The trend in Asia is clear.
“Consumers love the super apps” such as WeChat, Grab, GoJek and Line, all of which started variously as social media messaging or ride sharing apps in the region but segued into payments, “and so do the investors that are financing them,” he said.
“These apps are going to have a huge impact on many industries, not just banking, across Asia and this model is something you can start to see being replicated in Europe and in the rest of the world.”
Paytech innovations in China
China is already home to what is “probably the scariest vision of the future possible for a banker,” he said, given how success platforms such as Alipay and WeChat are achieving in China, where they are already moving beyond payments into areas such as investments and insurance.
“It’s staggering to see what they’re doing, the ease with which they’re doing it and the efficiency – using custom-built cloud-based technology.”
Massive disruption around payments has already taken place across the region. Among the most prominent features to emerge is the use of QR codes and phone camera for payments, which allows many Asians to go through their entire day without ever needing cash, or indeed cards.
“This is turning some of the fundamentals of banking upside down,” he said, not least for bank branches that have become redundant right across Asia Pacific.
“The incumbent banks have a lot to do to optimise their footprint and get out of the business of physical business. In many cases, branches are only necessary for face-to-face meetings to open an account but regulators are now starting to move quite quickly to recognise the opportunity for financial inclusion (which these new platforms offer) and so are changing the laws, changing the rules.” The result is that, increasingly, face-to-face meetings are no longer required at all.

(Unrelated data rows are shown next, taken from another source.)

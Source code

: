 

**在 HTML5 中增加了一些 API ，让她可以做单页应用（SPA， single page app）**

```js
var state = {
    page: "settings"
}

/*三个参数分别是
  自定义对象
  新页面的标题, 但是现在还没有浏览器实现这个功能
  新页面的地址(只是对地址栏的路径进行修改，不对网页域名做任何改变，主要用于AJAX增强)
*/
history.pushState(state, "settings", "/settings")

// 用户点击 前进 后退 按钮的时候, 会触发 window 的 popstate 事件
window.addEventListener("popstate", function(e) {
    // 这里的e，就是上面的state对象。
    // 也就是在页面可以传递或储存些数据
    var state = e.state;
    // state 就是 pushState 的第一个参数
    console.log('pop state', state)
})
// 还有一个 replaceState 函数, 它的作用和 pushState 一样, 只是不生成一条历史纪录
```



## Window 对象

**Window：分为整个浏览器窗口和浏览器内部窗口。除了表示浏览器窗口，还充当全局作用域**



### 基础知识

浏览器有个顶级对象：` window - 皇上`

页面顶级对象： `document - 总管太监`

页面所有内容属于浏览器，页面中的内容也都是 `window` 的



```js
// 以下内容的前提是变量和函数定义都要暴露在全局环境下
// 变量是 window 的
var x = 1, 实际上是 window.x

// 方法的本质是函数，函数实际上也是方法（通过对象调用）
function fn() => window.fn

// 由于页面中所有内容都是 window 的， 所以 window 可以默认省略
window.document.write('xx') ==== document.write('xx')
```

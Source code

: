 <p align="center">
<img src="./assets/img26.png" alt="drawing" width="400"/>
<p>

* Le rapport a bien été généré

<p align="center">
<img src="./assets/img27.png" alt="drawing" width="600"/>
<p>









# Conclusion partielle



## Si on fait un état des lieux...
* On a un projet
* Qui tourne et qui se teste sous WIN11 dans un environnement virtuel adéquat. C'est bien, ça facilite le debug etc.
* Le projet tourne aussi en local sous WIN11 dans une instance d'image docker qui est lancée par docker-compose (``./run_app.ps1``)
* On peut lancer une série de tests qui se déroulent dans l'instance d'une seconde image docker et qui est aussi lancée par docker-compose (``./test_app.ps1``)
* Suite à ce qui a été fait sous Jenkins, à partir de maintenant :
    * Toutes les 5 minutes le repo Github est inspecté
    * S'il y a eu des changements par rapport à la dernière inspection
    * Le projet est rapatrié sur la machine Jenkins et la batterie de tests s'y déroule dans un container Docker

“The advantage is going to the digital disruptors and the banks are really scrambling to catch up,” said Green.
Regulators helping to drive change in Singapore and Hong Kong
Locations such as Singapore and Hong Kong are leading the trend, where regulators are helping to drive change. The monetary authorities of both have launched significant initiatives and compete with one another on this front, driving change, he said.
“Singapore went very big early on and introduced legislation around sandboxing to enable banks to experiment, and to use cloud, for example, which was forbidden in most countries as little as three four years ago.”

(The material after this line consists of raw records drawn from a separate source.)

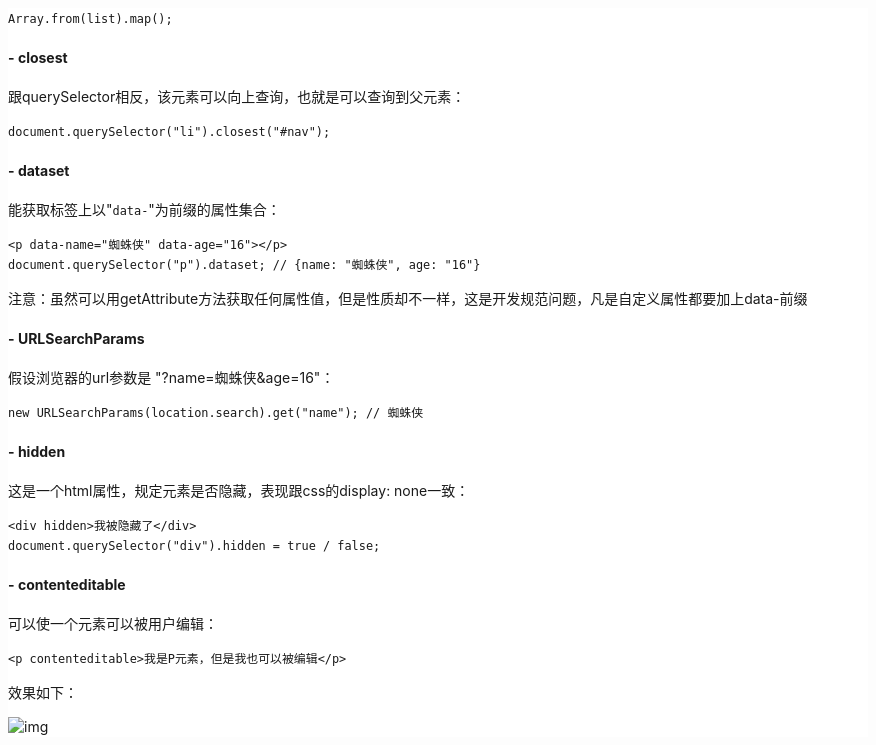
 ```
Array.from(list).map();
```

####  

#### **-** **closest**

跟querySelector相反，该元素可以向上查询，也就是可以查询到父元素：

```
document.querySelector("li").closest("#nav");
```

####  

#### **-** **dataset**

能获取标签上以"`data-`"为前缀的属性集合：

```
<p data-name="蜘蛛侠" data-age="16"></p>
document.querySelector("p").dataset; // {name: "蜘蛛侠", age: "16"}
```

注意：虽然可以用getAttribute方法获取任何属性值，但是性质却不一样，这是开发规范问题，凡是自定义属性都要加上data-前缀

####  

#### **-** **URLSearchParams**

假设浏览器的url参数是 "?name=蜘蛛侠&age=16"：

```
new URLSearchParams(location.search).get("name"); // 蜘蛛侠
```

####  

#### **-** **hidden**

这是一个html属性，规定元素是否隐藏，表现跟css的display: none一致：

```
<div hidden>我被隐藏了</div>
document.querySelector("div").hidden = true / false;
```

####  

#### **-** **contenteditable**

可以使一个元素可以被用户编辑：

```
<p contenteditable>我是P元素，但是我也可以被编辑</p>
```

效果如下：

![img](https://mmbiz.qpic.cn/mmbiz_gif/iaibsyicqkwnjsiaibYP2HDaMcgKbcXb5bkHdbex4A9VicH8fxhwXVyl4SRliadDfEev4lefugydmw0k6Qm98LkBn2Ocw/640?wx_fmt=gif&tp=webp&wxfrom=5&wx_lazy=1)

Its fintech festival now draws 45,000 people from around the world every year and is recognised as the largest and one of the most influential of its kind.
Hong Kong’s fintech event is starting to get similar scale, with about 15,000 people attending last year.

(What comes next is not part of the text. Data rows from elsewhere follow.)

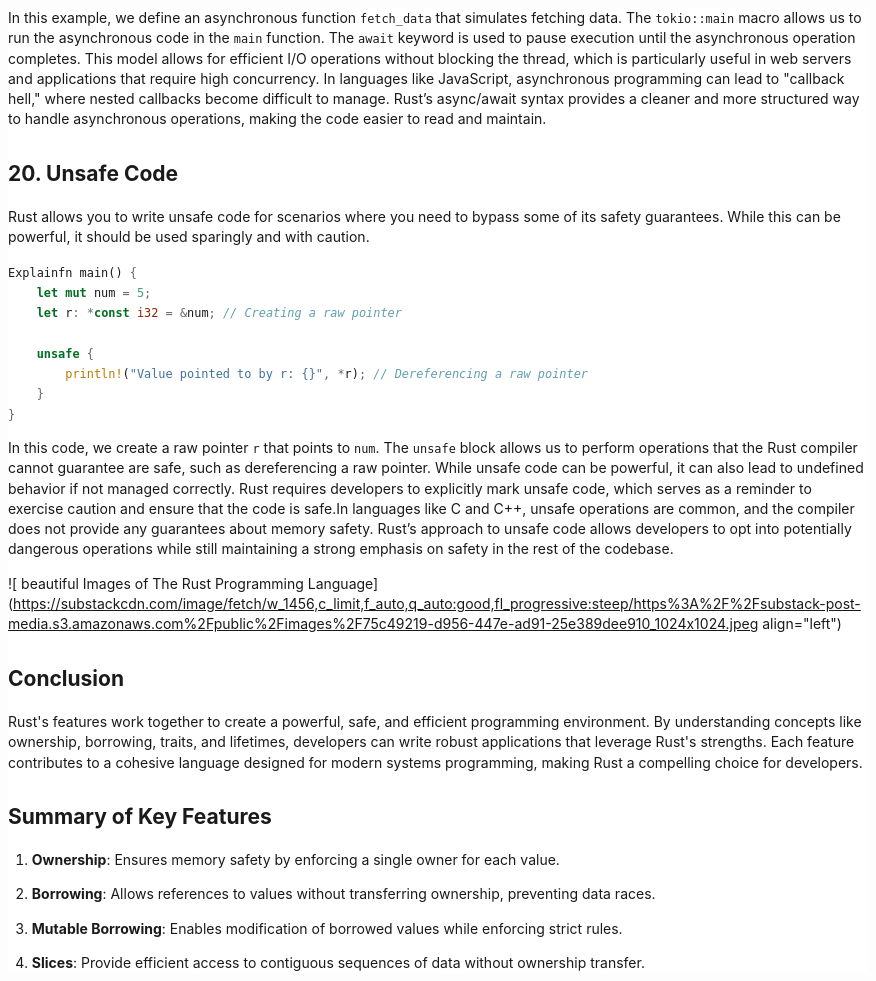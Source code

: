 In this example, we define an asynchronous function `fetch_data` that simulates fetching data. The `tokio::main` macro allows us to run the asynchronous code in the `main` function. The `await` keyword is used to pause execution until the asynchronous operation completes. This model allows for efficient I/O operations without blocking the thread, which is particularly useful in web servers and applications that require high concurrency. In languages like JavaScript, asynchronous programming can lead to "callback hell," where nested callbacks become difficult to manage. Rust’s async/await syntax provides a cleaner and more structured way to handle asynchronous operations, making the code easier to read and maintain.

## **20\. Unsafe Code**

Rust allows you to write unsafe code for scenarios where you need to bypass some of its safety guarantees. While this can be powerful, it should be used sparingly and with caution.

```rust
Explainfn main() {
    let mut num = 5;
    let r: *const i32 = &num; // Creating a raw pointer

    unsafe {
        println!("Value pointed to by r: {}", *r); // Dereferencing a raw pointer
    }
}
```

In this code, we create a raw pointer `r` that points to `num`. The `unsafe` block allows us to perform operations that the Rust compiler cannot guarantee are safe, such as dereferencing a raw pointer. While unsafe code can be powerful, it can also lead to undefined behavior if not managed correctly. Rust requires developers to explicitly mark unsafe code, which serves as a reminder to exercise caution and ensure that the code is safe.In languages like C and C++, unsafe operations are common, and the compiler does not provide any guarantees about memory safety. Rust’s approach to unsafe code allows developers to opt into potentially dangerous operations while still maintaining a strong emphasis on safety in the rest of the codebase.

![ beautiful Images of The Rust Programming Language](https://substackcdn.com/image/fetch/w_1456,c_limit,f_auto,q_auto:good,fl_progressive:steep/https%3A%2F%2Fsubstack-post-media.s3.amazonaws.com%2Fpublic%2Fimages%2F75c49219-d956-447e-ad91-25e389dee910_1024x1024.jpeg align="left")

## **Conclusion**

Rust's features work together to create a powerful, safe, and efficient programming environment. By understanding concepts like ownership, borrowing, traits, and lifetimes, developers can write robust applications that leverage Rust's strengths. Each feature contributes to a cohesive language designed for modern systems programming, making Rust a compelling choice for developers.

## **Summary of Key Features**

1. **Ownership**: Ensures memory safety by enforcing a single owner for each value.
    
2. **Borrowing**: Allows references to values without transferring ownership, preventing data races.
    
3. **Mutable Borrowing**: Enables modification of borrowed values while enforcing strict rules.
    
4. **Slices**: Provide efficient access to contiguous sequences of data without ownership transfer.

“Everyone in Asia is coming to these events. It’s a fantastic opportunity to network, to recruit talent and just to feel out the market, I’d highly recommended it,” said Greene, who lives in Singapore.
Financial inclusion driving fintech in Asia Pacific
Financial inclusion is one of the biggest drivers of fintech in the region and demand for it includes not just major centres such as Singapore and Hong Kong but places such as Vietnam, Cambodia and Laos.
It represents a huge opportunity for Irish fintechs.
“Banks are so focused on the transformation that they’ve got to go through that there has never been easier to get through the door with a new solution or a new idea. Most of the banks have dedicated innovation teams that are looking for solutions. Regulators even have such groups. And inward investment authorities are offering significant incentives to companies that want to establish in Asia,” he said.
Fintechs looking to establish a base in Asia Pacific will find Hong Kong and Singapore “for starters” vying with each other to get you to establish a base in their country. “They are going to give you subsidies on payroll, grants, and may even give you free office space. It’s extraordinary what the possibilities are for those who are willing to venture out,” said Greene.
“This is a huge opportunity for Irish companies because all this change requires massive amounts of technology that banks cannot possibly build themselves as they would have done in the past.”